* [TASK GOAL]: The output should be every line below that includes the word "tool".

* [Dataset entries]:
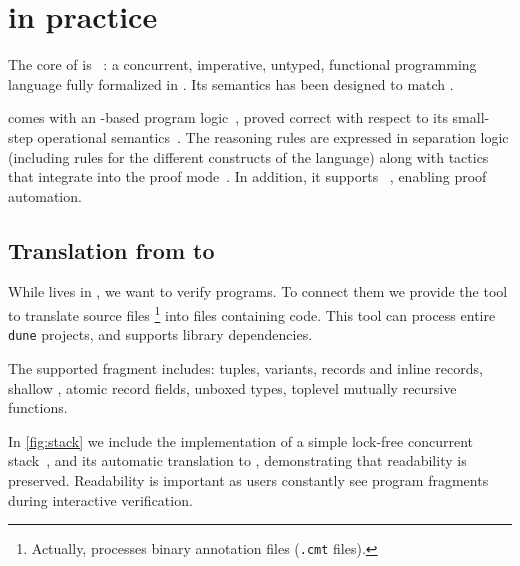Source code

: \section{\Zoo in practice}
\label{sec:zoo}


The core of \Zoo is \ZooLang~: a concurrent, imperative, untyped, functional programming language fully formalized in \Rocq.
Its semantics has been designed to match \OCaml.

\ZooLang comes with an \Iris-based program logic~, proved correct with respect to its small-step operational semantics~.
The reasoning rules are expressed in separation logic (including rules for the different constructs of the language) along with \Rocq tactics~ that integrate into the \Iris proof mode~\citep{DBLP:journals/pacmpl/KrebbersJ0TKTCD18}.
In addition, it supports \Diaframe~\citep{DBLP:conf/pldi/MulderKG22,DBLP:journals/pacmpl/MulderK23}, enabling proof automation.

\subsection{Translation from \OCaml to \ZooLang}



While \ZooLang lives in \Rocq, we want to verify \OCaml programs.
To connect them we provide the tool \ocamlToZoo to translate \OCaml source files%
\footnote{
Actually, \ocamlToZoo processes binary annotation files (\texttt{.cmt} files).
}
into \Rocq files containing \ZooLang code.
This tool can process entire \texttt{dune} projects, and supports library dependencies.

The supported \OCaml fragment includes: tuples, variants, records and inline records, shallow , atomic record fields, unboxed types, toplevel mutually recursive functions.

In \cref{fig:stack} we include the \OCaml implementation of a simple lock-free concurrent stack~\citep{thomas1986systems}, and its automatic translation to \ZooLang, demonstrating that readability is preserved.
Readability is important as users constantly see program fragments during interactive verification.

* [RESULT]:
To connect them we provide the tool \ocamlToZoo to translate \OCaml source files%
This tool can process entire \texttt{dune} projects, and supports library dependencies.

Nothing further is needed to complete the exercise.